Search the data for the string "that" and copy each line in which it appears.

• **ENTRIES SUPPLIED**:
===

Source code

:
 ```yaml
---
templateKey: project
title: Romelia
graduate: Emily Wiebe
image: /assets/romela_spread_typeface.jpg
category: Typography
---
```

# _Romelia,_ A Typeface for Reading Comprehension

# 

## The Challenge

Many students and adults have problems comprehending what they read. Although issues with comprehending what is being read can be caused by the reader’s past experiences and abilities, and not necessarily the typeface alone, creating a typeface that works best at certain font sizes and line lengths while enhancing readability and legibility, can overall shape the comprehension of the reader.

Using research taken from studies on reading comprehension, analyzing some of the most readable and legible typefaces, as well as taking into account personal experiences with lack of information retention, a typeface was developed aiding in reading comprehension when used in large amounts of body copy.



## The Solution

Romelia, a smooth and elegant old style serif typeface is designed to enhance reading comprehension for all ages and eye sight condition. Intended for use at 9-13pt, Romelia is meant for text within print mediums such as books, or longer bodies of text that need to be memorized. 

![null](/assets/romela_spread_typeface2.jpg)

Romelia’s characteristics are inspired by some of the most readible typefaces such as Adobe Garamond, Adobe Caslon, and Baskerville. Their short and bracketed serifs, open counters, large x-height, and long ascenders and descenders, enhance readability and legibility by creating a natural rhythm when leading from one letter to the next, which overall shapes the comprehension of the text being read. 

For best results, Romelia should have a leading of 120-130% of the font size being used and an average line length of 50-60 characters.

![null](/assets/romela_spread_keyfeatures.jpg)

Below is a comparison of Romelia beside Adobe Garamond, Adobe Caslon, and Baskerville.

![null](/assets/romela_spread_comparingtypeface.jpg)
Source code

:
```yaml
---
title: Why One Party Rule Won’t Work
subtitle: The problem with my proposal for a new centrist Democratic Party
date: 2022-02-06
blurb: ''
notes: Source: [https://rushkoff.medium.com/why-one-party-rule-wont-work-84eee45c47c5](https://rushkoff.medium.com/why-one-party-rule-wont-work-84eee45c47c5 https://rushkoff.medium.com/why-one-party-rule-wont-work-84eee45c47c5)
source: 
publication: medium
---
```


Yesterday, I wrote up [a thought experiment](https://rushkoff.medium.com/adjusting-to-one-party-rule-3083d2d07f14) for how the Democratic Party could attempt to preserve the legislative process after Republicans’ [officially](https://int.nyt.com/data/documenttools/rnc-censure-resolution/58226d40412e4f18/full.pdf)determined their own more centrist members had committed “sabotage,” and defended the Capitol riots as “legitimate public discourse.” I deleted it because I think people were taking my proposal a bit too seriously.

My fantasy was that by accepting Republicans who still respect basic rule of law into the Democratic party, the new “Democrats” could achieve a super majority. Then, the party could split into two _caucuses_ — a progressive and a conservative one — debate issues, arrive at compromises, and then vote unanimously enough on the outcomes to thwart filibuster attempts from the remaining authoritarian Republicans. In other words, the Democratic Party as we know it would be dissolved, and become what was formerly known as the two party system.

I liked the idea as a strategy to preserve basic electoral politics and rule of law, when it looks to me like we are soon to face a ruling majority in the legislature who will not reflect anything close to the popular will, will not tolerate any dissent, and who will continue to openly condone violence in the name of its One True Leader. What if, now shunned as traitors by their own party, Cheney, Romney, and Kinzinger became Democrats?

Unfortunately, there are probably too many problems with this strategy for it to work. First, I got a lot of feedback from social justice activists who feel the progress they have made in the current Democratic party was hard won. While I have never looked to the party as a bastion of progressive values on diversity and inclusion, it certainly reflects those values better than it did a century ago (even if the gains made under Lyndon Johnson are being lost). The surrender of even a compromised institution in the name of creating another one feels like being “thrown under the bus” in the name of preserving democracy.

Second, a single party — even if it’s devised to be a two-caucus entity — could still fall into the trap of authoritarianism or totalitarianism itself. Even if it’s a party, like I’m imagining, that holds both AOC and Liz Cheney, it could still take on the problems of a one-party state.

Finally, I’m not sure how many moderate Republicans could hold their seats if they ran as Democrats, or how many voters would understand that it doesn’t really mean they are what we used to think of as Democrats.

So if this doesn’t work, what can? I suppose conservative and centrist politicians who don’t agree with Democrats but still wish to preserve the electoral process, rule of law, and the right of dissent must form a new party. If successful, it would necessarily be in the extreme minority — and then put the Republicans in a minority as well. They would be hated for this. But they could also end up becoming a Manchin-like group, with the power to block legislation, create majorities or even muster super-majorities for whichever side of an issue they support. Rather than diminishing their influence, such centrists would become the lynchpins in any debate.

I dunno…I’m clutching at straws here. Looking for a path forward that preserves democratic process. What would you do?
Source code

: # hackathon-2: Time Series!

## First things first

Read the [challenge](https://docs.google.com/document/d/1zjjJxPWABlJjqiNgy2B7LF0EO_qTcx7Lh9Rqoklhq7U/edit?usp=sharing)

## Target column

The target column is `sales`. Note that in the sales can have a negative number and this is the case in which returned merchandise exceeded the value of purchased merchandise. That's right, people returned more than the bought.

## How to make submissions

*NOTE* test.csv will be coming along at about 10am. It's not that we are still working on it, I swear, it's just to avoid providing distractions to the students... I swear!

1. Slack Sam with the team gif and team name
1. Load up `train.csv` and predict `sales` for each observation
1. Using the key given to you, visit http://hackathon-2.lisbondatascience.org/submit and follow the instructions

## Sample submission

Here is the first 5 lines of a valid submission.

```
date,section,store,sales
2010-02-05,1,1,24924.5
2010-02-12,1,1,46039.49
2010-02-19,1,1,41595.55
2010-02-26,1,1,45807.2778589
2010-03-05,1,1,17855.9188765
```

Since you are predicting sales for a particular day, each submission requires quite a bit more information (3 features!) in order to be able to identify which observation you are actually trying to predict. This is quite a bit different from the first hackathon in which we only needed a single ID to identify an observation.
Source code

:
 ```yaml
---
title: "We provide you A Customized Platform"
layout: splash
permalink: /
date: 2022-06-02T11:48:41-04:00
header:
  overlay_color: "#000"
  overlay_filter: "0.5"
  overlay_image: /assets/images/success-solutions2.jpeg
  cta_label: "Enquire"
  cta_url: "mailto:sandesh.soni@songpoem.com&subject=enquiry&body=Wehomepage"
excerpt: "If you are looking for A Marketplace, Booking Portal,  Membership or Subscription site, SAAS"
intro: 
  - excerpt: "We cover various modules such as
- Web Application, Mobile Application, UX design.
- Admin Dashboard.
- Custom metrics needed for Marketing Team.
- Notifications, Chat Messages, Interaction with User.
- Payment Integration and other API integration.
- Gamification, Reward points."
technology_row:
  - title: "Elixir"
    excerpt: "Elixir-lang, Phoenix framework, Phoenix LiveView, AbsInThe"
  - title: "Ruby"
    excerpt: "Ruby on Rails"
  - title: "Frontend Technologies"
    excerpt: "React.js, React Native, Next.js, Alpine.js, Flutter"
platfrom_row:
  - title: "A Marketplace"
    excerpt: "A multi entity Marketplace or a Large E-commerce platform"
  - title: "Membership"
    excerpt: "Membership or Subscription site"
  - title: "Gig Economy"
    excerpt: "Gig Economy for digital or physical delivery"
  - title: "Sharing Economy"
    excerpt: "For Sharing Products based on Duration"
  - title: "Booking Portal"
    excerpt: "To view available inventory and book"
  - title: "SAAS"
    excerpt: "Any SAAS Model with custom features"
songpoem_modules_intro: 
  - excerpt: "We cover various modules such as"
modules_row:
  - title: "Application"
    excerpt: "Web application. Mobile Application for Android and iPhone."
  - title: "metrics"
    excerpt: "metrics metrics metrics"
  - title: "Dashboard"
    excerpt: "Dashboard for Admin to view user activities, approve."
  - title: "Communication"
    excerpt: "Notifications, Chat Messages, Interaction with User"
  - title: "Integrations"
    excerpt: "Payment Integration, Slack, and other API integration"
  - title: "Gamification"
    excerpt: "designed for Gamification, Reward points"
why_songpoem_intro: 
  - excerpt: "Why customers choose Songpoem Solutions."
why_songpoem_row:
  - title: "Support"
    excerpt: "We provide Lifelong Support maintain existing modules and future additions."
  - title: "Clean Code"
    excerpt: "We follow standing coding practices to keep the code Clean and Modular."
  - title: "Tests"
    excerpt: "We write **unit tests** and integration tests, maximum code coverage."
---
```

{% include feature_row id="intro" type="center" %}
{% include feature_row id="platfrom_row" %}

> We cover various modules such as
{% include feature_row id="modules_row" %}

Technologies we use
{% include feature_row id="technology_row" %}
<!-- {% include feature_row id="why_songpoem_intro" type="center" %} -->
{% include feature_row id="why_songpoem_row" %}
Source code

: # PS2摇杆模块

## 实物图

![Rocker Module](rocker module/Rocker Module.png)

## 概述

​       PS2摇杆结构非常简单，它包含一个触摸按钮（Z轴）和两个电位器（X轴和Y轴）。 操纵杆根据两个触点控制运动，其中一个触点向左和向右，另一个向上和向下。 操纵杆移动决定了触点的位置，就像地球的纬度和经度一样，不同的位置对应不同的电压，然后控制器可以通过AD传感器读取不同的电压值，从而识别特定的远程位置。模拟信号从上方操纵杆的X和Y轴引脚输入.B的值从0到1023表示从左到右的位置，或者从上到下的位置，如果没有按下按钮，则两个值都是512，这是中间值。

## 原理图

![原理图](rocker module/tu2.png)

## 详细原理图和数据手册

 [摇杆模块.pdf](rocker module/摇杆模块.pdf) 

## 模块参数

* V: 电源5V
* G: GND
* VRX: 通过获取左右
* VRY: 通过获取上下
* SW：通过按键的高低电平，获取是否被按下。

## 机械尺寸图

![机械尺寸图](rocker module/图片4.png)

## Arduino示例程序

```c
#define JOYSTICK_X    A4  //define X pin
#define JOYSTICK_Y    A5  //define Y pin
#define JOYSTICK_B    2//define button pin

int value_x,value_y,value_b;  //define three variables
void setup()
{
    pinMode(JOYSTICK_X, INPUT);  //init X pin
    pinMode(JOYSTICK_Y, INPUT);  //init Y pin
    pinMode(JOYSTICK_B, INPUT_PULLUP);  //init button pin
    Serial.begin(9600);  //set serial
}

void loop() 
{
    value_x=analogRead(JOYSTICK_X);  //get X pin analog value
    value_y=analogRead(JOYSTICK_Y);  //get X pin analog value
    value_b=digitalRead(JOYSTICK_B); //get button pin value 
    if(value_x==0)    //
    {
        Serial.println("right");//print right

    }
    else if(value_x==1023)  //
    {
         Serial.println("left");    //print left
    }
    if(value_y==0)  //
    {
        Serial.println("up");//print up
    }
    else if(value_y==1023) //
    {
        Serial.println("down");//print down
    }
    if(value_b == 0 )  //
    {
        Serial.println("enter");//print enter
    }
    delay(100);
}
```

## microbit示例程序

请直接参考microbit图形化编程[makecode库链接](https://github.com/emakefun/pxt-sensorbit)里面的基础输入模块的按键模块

===

• **ANSWER TO THIS PROBLEM**:
Many students and adults have problems comprehending what they read. Although issues with comprehending what is being read can be caused by the reader’s past experiences and abilities, and not necessarily the typeface alone, creating a typeface that works best at certain font sizes and line lengths while enhancing readability and legibility, can overall shape the comprehension of the reader.
Romelia, a smooth and elegant old style serif typeface is designed to enhance reading comprehension for all ages and eye sight condition. Intended for use at 9-13pt, Romelia is meant for text within print mediums such as books, or longer bodies of text that need to be memorized. 
My fantasy was that by accepting Republicans who still respect basic rule of law into the Democratic party, the new “Democrats” could achieve a super majority. Then, the party could split into two _caucuses_ — a progressive and a conservative one — debate issues, arrive at compromises, and then vote unanimously enough on the outcomes to thwart filibuster attempts from the remaining authoritarian Republicans. In other words, the Democratic Party as we know it would be dissolved, and become what was formerly known as the two party system.
Second, a single party — even if it’s devised to be a two-caucus entity — could still fall into the trap of authoritarianism or totalitarianism itself. Even if it’s a party, like I’m imagining, that holds both AOC and Liz Cheney, it could still take on the problems of a one-party state.
Finally, I’m not sure how many moderate Republicans could hold their seats if they ran as Democrats, or how many voters would understand that it doesn’t really mean they are what we used to think of as Democrats.
I dunno…I’m clutching at straws here. Looking for a path forward that preserves democratic process. What would you do?
The target column is `sales`. Note that in the sales can have a negative number and this is the case in which returned merchandise exceeded the value of purchased merchandise. That's right, people returned more than the bought.
*NOTE* test.csv will be coming along at about 10am. It's not that we are still working on it, I swear, it's just to avoid providing distractions to the students... I swear!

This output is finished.